C'est le conformisme qui prévaut ?
Ils sont dans le
faire, pas dans le penser. Ils sont dans la désobéissance et non pas dans la
révolte. Ce qui les intéresse c'est de trouver des combinatoires qui "tapent".
Ils sont dans l'habileté, pas dans le génie. Leur projet, c'est de devenir
riche et célèbre le plus vite possible. Pour les 18-24 ans, être rebelle n'a
pas de sens. Il faut être reconnu. Ils savent que leurs parents ont été
reconnus pour leur argent et non pour leur rébellion. Dans les sondages, on les
appelle les "plutôt" : ils se déclarent "plutôt d'accord", mais font ce qu'ils
veulent.
Quels conseils donneriez-vous aux professionnels du marketing ?

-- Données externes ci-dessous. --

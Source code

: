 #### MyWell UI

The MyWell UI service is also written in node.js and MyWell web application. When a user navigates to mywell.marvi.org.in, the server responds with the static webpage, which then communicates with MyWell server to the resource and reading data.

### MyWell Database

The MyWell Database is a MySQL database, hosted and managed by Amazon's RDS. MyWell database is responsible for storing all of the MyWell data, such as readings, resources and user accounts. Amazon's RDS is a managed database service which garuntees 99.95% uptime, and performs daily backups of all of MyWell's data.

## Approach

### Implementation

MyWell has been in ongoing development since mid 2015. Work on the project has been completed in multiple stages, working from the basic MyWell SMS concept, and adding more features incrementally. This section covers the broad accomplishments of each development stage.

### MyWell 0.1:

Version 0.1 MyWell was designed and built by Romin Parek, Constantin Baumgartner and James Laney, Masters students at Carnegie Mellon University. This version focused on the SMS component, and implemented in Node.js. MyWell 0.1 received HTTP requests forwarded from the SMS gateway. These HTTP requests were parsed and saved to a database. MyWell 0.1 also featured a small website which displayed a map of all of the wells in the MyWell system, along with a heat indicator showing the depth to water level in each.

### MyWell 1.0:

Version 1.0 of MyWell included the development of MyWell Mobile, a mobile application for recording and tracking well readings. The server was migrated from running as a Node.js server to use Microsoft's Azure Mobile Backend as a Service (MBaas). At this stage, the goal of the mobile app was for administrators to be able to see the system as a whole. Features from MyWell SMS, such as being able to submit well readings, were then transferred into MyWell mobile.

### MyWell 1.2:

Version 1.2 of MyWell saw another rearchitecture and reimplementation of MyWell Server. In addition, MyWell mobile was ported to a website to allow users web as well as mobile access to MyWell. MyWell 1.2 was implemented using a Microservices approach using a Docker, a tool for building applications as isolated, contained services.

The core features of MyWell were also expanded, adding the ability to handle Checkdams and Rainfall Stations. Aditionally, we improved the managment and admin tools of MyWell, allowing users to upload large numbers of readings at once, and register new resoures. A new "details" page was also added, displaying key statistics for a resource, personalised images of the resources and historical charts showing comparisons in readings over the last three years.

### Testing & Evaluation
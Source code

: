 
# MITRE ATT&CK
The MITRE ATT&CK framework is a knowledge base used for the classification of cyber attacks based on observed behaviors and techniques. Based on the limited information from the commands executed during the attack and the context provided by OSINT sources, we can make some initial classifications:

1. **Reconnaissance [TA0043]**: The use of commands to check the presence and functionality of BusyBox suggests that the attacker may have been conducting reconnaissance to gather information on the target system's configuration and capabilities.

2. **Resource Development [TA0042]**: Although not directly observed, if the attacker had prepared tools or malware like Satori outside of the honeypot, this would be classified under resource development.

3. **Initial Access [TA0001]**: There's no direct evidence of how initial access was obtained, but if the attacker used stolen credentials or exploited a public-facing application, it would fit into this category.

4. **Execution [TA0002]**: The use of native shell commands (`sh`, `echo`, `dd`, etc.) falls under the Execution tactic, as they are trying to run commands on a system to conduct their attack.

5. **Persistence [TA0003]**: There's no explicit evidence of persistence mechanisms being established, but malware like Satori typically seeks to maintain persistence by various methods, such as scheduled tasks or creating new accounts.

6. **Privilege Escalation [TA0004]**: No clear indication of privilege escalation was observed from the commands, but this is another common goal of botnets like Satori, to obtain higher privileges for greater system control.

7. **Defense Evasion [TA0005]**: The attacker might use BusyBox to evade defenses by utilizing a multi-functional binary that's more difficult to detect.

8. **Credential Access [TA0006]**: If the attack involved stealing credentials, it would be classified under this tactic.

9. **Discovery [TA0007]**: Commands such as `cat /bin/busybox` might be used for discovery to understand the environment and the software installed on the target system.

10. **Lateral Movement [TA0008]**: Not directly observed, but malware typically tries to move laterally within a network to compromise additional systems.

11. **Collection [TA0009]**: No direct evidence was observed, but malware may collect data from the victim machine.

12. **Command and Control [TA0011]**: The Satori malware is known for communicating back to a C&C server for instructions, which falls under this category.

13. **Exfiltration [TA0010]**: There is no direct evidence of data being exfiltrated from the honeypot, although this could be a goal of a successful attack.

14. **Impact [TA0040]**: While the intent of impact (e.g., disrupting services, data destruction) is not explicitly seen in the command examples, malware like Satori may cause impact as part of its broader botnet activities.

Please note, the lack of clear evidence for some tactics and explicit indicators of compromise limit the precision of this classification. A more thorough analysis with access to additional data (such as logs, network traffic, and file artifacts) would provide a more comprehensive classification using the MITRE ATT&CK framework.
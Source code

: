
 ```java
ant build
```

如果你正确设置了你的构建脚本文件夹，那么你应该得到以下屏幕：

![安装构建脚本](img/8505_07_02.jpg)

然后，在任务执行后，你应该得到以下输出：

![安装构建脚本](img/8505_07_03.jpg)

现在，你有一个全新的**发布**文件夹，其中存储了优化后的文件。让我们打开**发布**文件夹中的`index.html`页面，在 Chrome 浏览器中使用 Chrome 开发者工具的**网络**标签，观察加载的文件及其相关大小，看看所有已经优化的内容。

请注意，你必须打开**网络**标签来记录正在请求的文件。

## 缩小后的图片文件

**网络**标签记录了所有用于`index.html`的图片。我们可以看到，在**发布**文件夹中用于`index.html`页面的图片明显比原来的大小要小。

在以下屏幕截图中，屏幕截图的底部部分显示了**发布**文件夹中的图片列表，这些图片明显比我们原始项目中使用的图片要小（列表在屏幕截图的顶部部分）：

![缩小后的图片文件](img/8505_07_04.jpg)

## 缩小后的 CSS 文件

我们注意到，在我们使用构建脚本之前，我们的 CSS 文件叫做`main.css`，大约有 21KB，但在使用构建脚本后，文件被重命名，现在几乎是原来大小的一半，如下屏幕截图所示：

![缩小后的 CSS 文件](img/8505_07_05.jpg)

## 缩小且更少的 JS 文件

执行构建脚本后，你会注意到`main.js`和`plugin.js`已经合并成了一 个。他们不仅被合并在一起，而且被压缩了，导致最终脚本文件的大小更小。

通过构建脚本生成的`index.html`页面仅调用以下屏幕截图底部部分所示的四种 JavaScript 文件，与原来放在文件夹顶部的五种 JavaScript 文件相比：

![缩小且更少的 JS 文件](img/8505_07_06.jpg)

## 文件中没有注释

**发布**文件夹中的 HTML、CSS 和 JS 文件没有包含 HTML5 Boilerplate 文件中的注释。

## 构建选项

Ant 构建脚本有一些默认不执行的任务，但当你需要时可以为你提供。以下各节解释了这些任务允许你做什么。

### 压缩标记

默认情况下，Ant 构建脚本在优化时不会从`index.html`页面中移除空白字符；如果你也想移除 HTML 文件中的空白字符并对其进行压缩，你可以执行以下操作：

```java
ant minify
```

S'ils veulent essayer de comprendre les jeunes, il
leur faut éviter de projeter leur propre jeunesse qui n'a rien à voir. Ils
doivent accepter professionnellement une autre vision du monde, lutter contre
les idées reçues, aller voir ce qui se fait, se méfier du déclaratif et
privilégier l'observation ethnographique.